Required work: Go through the entries below and copy each line that holds the word "Keep".
===== Exercise materials =====
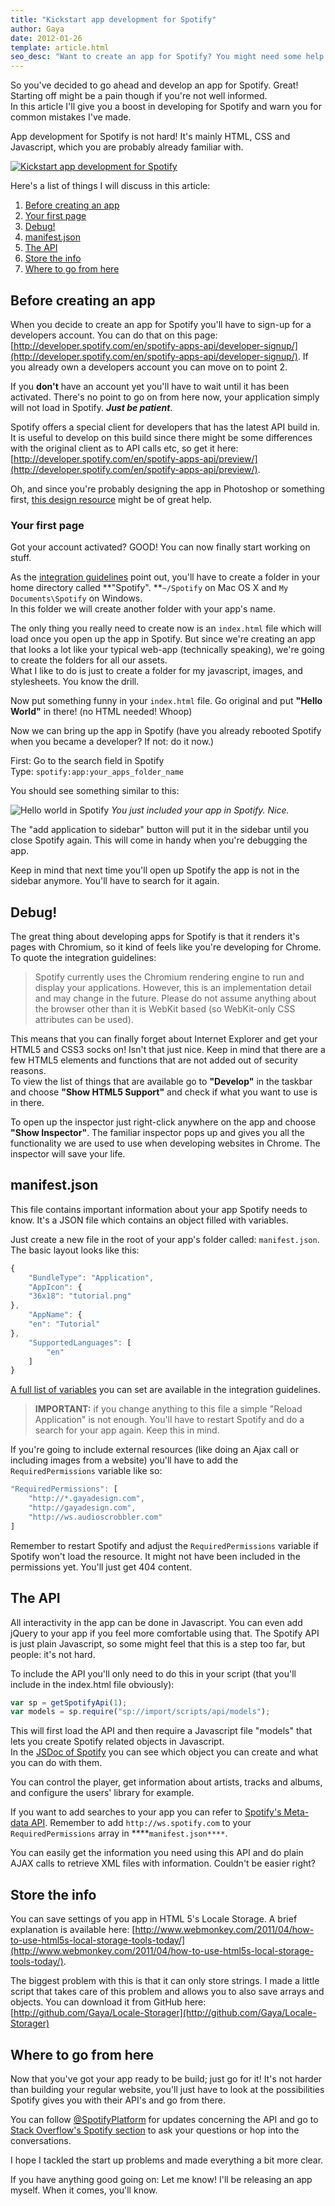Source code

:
 ```yaml
---
title: "Kickstart app development for Spotify"
author: Gaya
date: 2012-01-26
template: article.html
seo_desc: "Want to create an app for Spotify? You might need some help since there are little tutorials around to get you going. Read this one to get started now."
---
```

So you've decided to go ahead and develop an app for Spotify. Great! Starting off might be a pain though if you're not well informed.  
 In this article I'll give you a boost in developing for Spotify and warn you for common mistakes I've made.

App development for Spotify is not hard! It's mainly HTML, CSS and Javascript, which you are probably already familiar with.

[![Kickstart app development for Spotify](/articles/kickstart-app-development-for-spotify/spotify.jpg "Kickstart app development for Spotify")](http://www.gayadesign.com/diy/kickstart-app-development-for-spotify)

<span class="more"></span>

Here's a list of things I will discuss in this article:

1. [Before creating an app](#before)
2. [Your first page](#yourfirstpage)
3. [Debug!](#debug)
4. [manifest.json](#manifestjson)
5. [The API](#api)
6. [Store the info](#storage)
7. [Where to go from here](#wheretogofromhere)

Before creating an app
----------------------

When you decide to create an app for Spotify you'll have to sign-up for a developers account. You can do that on this page: [http://developer.spotify.com/en/spotify-apps-api/developer-signup/](http://developer.spotify.com/en/spotify-apps-api/developer-signup/). If you already own a developers account you can move on to point 2.

If you **don't** have an account yet you'll have to wait until it has been activated. There's no point to go on from here now, your application simply will not load in Spotify. ***Just be patient***.

Spotify offers a special client for developers that has the latest API build in. It is useful to develop on this build since there might be some differences with the original client as to API calls etc, so get it here: [http://developer.spotify.com/en/spotify-apps-api/preview/](http://developer.spotify.com/en/spotify-apps-api/preview/).

Oh, and since you're probably designing the app in Photoshop or something first, [this design resource](http://developer.spotify.com/download/spotify-apps-api/design_resources.zip) might be of great help.

### Your first page

Got your account activated? GOOD! You can now finally start working on stuff.

As the [integration guidelines](http://developer.spotify.com/download/spotify-apps-api/guidelines/) point out, you'll have to create a folder in your home directory called **"Spotify". **`~/Spotify` on Mac OS X and `My Documents\Spotify` on Windows.  
 In this folder we will create another folder with your app's name.

The only thing you really need to create now is an `index.html` file which will load once you open up the app in Spotify. But since we're creating an app that looks a lot like your typical web-app (technically speaking), we're going to create the folders for all our assets.  
 What I like to do is just to create a folder for my javascript, images, and stylesheets. You know the drill.

Now put something funny in your `index.html` file. Go original and put **"Hello World"** in there! (no HTML needed! Whoop)

Now we can bring up the app in Spotify (have you already rebooted Spotify when you became a developer? If not: do it now.)

First: Go to the search field in Spotify  
 Type: `spotify:app:your_apps_folder_name`

You should see something similar to this:

![Hello world in Spotify](/articles/kickstart-app-development-for-spotify/spotify01.jpg "Hello world in Spotify") *You just included your app in Spotify. Nice.*

The "add application to sidebar" button will put it in the sidebar until you close Spotify again. This will come in handy when you're debugging the app.

Keep in mind that next time you'll open up Spotify the app is not in the sidebar anymore. You'll have to search for it again.

Debug!
------

The great thing about developing apps for Spotify is that it renders it's pages with Chromium, so it kind of feels like you're developing for Chrome. To quote the integration guidelines:

> Spotify currently uses the Chromium rendering engine to run and display your applications. However, this is an implementation detail and may change in the future. Please do not assume anything about the browser other than it is WebKit based (so WebKit-only CSS attributes can be used).

This means that you can finally forget about Internet Explorer and get your HTML5 and CSS3 socks on! Isn't that just nice. Keep in mind that there are a few HTML5 elements and functions that are not added out of security reasons.  
 To view the list of things that are available go to **"Develop"** in the taskbar and choose **"Show HTML5 Support"** and check if what you want to use is in there.

To open up the inspector just right-click anywhere on the app and choose **"Show Inspector"**. The familiar inspector pops up and gives you all the functionality we are used to use when developing websites in Chrome. The inspector will save your life.

manifest.json
-------------

This file contains important information about your app Spotify needs to know. It's a JSON file which contains an object filled with variables.

Just create a new file in the root of your app's folder called: `manifest.json`. The basic layout looks like this:


```javascript
{
    "BundleType": "Application",
    "AppIcon": {
    "36x18": "tutorial.png"
},
    "AppName": {
    "en": "Tutorial"
},
    "SupportedLanguages": [
        "en"
    ]
}
```


[A full list of variables](http://developer.spotify.com/download/spotify-apps-api/guidelines/#applicationmanifest) you can set are available in the integration guidelines.

> **IMPORTANT:** if you change anything to this file a simple "Reload Application" is not enough. You'll have to restart Spotify and do a search for your app again. Keep this in mind.

If you're going to include external resources (like doing an Ajax call or including images from a website) you'll have to add the `RequiredPermissions` variable like so:


```javascript
"RequiredPermissions": [ 
    "http://*.gayadesign.com",
    "http://gayadesign.com",
    "http://ws.audioscrobbler.com" 
]
```


Remember to restart Spotify and adjust the `RequiredPermissions` variable if Spotify won't load the resource. It might not have been included in the permissions yet. You'll just get 404 content.

The API
-------

All interactivity in the app can be done in Javascript. You can even add jQuery to your app if you feel more comfortable using that. The Spotify API is just plain Javascript, so some might feel that this is a step too far, but people: it's not hard.

To include the API you'll only need to do this in your script (that you'll include in the index.html file obviously):


```javascript
var sp = getSpotifyApi(1);
var models = sp.require("sp://import/scripts/api/models");
```


This will first load the API and then require a Javascript file "models" that lets you create Spotify related objects in Javascript.  
 In the [JSDoc of Spotify](http://developer.spotify.com/download/spotify-apps-api/reference/) you can see which object you can create and what you can do with them.

You can control the player, get information about artists, tracks and albums, and configure the users' library for example.

If you want to add searches to your app you can refer to [Spotify's Meta-data API](http://developer.spotify.com/en/metadata-api/overview/). Remember to add `http://ws.spotify.com` to your `RequiredPermissions` array in ****`manifest.json****`.

You can easily get the information you need using this API and do plain AJAX calls to retrieve XML files with information. Couldn't be easier right?

Store the info
--------------

You can save settings of you app in HTML 5's Locale Storage. A brief explanation is available here: [http://www.webmonkey.com/2011/04/how-to-use-html5s-local-storage-tools-today/](http://www.webmonkey.com/2011/04/how-to-use-html5s-local-storage-tools-today/).

The biggest problem with this is that it can only store strings. I made a little script that takes care of this problem and allows you to also save arrays and objects. You can download it from GitHub here:  
[http://github.com/Gaya/Locale-Storager](http://github.com/Gaya/Locale-Storager)

Where to go from here
---------------------

Now that you've got your app ready to be build; just go for it! It's not harder than building your regular website, you'll just have to look at the possibilities Spotify gives you with their API's and go from there.

You can follow [@SpotifyPlatform](http://www.twitter.com/spotifyplatform) for updates concerning the API and go to [Stack Overflow's Spotify section](http://stackoverflow.com/questions/tagged/spotify) to ask your questions or hop into the conversations.

I hope I tackled the start up problems and made everything a bit more clear.

If you have anything good going on: Let me know! I'll be releasing an app myself. When it comes, you'll know.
=====
The completed task:
Keep in mind that next time you'll open up Spotify the app is not in the sidebar anymore. You'll have to search for it again.
This means that you can finally forget about Internet Explorer and get your HTML5 and CSS3 socks on! Isn't that just nice. Keep in mind that there are a few HTML5 elements and functions that are not added out of security reasons.  
> **IMPORTANT:** if you change anything to this file a simple "Reload Application" is not enough. You'll have to restart Spotify and do a search for your app again. Keep this in mind.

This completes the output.